I was discussing with Spouse the degree to which I was resistant to this weekend's memorialization of 9/11. A part of me is fine with our sharing as a nation the shock and sorrow of that day, finding some unity again, but that possibility has been obliterated by ten years of politicization of the event, of claiming it as justification for unwarranted actions overseas, civil rights intrusions at home, and a general willingness to make our decisions out of fear and defensiveness rather than rationality or our founding principles. It leaves me frustrated with our nation and our leaders, and unable to get back to the reality of the searing moment we're trying to commemorate.
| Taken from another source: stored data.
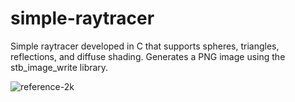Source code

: # simple-raytracer

Simple raytracer developed in C that supports spheres, triangles, reflections, and diffuse shading. Generates a PNG image using the stb_image_write library.

![reference-2k](https://github.com/EthanVisscher/simple-raytracer/assets/55362941/796ed856-5939-4914-a97f-2a2dae3f38d9)

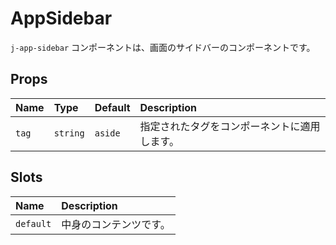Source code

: # AppSidebar

`j-app-sidebar` コンポーネントは、画面のサイドバーのコンポーネントです。

## Props

|Name|Type|Default|Description|
|:--|:--|:--|:--|
|`tag`|`string`|`aside`|指定されたタグをコンポーネントに適用します。|

## Slots

|Name|Description|
|:--|:--|
|`default`|中身のコンテンツです。|
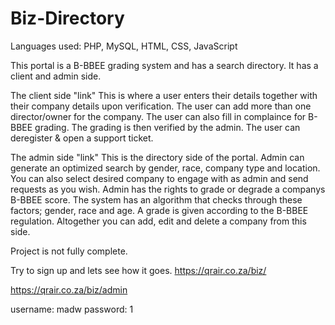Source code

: # Biz-Directory

Languages used: PHP, MySQL, HTML, CSS, JavaScript

This portal is a B-BBEE grading system and has a search directory. It has a client and admin side. 

The client side "link" 
This is where a user enters their details together with their company details upon verification. 
The user can add more than one director/owner for the company.
The user can also fill in complaince for B-BBEE grading.
The grading is then verified by the admin. 
The user can deregister & open a support ticket.

The admin side "link"
This is the directory side of the portal. Admin can generate an optimized search by gender, race, company type and location. You can
also select desired company to engage with as admin and send requests as you wish.
Admin has the rights to grade or degrade a companys B-BBEE score. The system has an algorithm that checks through these factors; 
gender, race and age. A grade is given according to the B-BBEE regulation. 
Altogether you can add, edit and delete a company from this side.


Project is not fully complete.

Try to sign up and lets see how it goes.
https://qrair.co.za/biz/

https://qrair.co.za/biz/admin

username: madw
password: 1
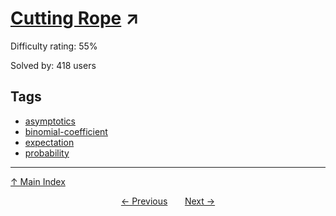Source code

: # [Cutting Rope](https://projecteuler.net/problem=398) ↗️

Difficulty rating: 55%

Solved by: 418 users
## Tags

- [asymptotics](../tags/asymptotics.md)
- [binomial-coefficient](../tags/binomial-coefficient.md)
- [expectation](../tags/expectation.md)
- [probability](../tags/probability.md)



---

[↑ Main Index](../README.md)


<div align=center><a href='397.md'>← Previous</a> &nbsp;&nbsp; &nbsp;&nbsp;  <a href='399.md'>Next →</a></div>
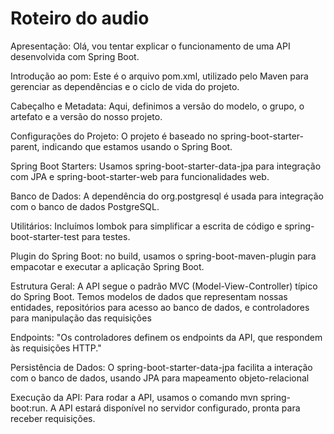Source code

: # Roteiro do audio
Apresentação:
Olá, vou tentar explicar o funcionamento de uma API desenvolvida com Spring Boot.

Introdução ao pom:
Este é o arquivo pom.xml, utilizado pelo Maven para gerenciar as dependências e o ciclo de vida do projeto.

Cabeçalho e Metadata:
Aqui, definimos a versão do modelo, o grupo, o artefato e a versão do nosso projeto.

Configurações do Projeto:
O projeto é baseado no spring-boot-starter-parent, indicando que estamos usando o Spring Boot.

Spring Boot Starters:
Usamos spring-boot-starter-data-jpa para integração com JPA e spring-boot-starter-web para funcionalidades web.

Banco de Dados:
A dependência do org.postgresql é usada para integração com o banco de dados PostgreSQL.

Utilitários:
Incluímos lombok para simplificar a escrita de código e spring-boot-starter-test para testes.

Plugin do Spring Boot:
no build, usamos o spring-boot-maven-plugin para empacotar e executar a aplicação Spring Boot.

Estrutura Geral:
A API segue o padrão MVC (Model-View-Controller) típico do Spring Boot. Temos modelos de dados que representam nossas entidades, repositórios para acesso ao banco de dados, e controladores para manipulação das requisições

Endpoints:
"Os controladores definem os endpoints da API, que respondem às requisições HTTP."

Persistência de Dados:
 O spring-boot-starter-data-jpa facilita a interação com o banco de dados, usando JPA para mapeamento objeto-relacional

Execução da API:
Para rodar a API, usamos o comando mvn spring-boot:run. A API estará disponível no servidor configurado, pronta para receber requisições.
sorrowHow have we changed in the last ten years? Only insofar as we've learned nothing, continue to give up our freedoms, get used to continuous intrusions on our rights and persons in the name of "security." Just ask this everyday Ohio mom who was detained and treated like dirt for having the nerve to, um, fly in a plane while brown? There appears to be no penalty for cruelty and injustice anymore, as long as somebody is sufficiently nervous along the way, and nobody has any concrete rights that they can rely on once DHS is involved. It's more than scary -- it's alienating, infuriating, heart-rending. This isn't who we wanted to be; why have we let bin Laden push us there?

Monday, September 12, 2011

About my feeling

I guess I'm with Krugman on this one. That, and Sunday's comics pages were really poisoned. Enough that my tennis and football frolics were all soberized -- the comics too? Have we lost all sense of humor in this country?

Friday, September 02, 2011

Shameless

Am left speechless by this conservative columnist who admits that he's against registering the poor to vote. I guess I'm just amazed that there are really people who think that moving big blocks of money around is more "productive" than fixing your sink or assembling your gadgets. Or that the poor care about robbing the wealthy more than just being able to live their lives happily and safely. Loathesome.

Thursday, September 01, 2011

Seems obvious but it's not

A very cogent and concise argument against the current Google+ "real-name" policy: Google+ Can Be A Social Network Or The Name Police – Not Both
The Google+ common name policy is insane. It creates an antisocial space in what is supposed to be a social network. It is at odds with basic human social behavior; its implementation is NECESSARILY arbitrary and infuriating, and it is actively damaging the Google+ brand and indeed the broader Google brand.
Indeed, people are fleeing the network, the Blogger host, and even finding alternative search engines. The wondrous allure of "starting over" with all the lessons of Facebook in hand has been wiped away by this demonstration of complete obliviousness to how people operate in the world (of which the Internet is just one slice)...

(More on the arguments against using/requiring real names, when pseudonyms do the job just fine, here.)

Thought of the day


A Modest Proposalmoney growing on a tree!

Since conservatives claim to believe that the stimulus destroyed the economy, how about we have Stimulus II which only goes to states with Democratic governors. Everybody's happy!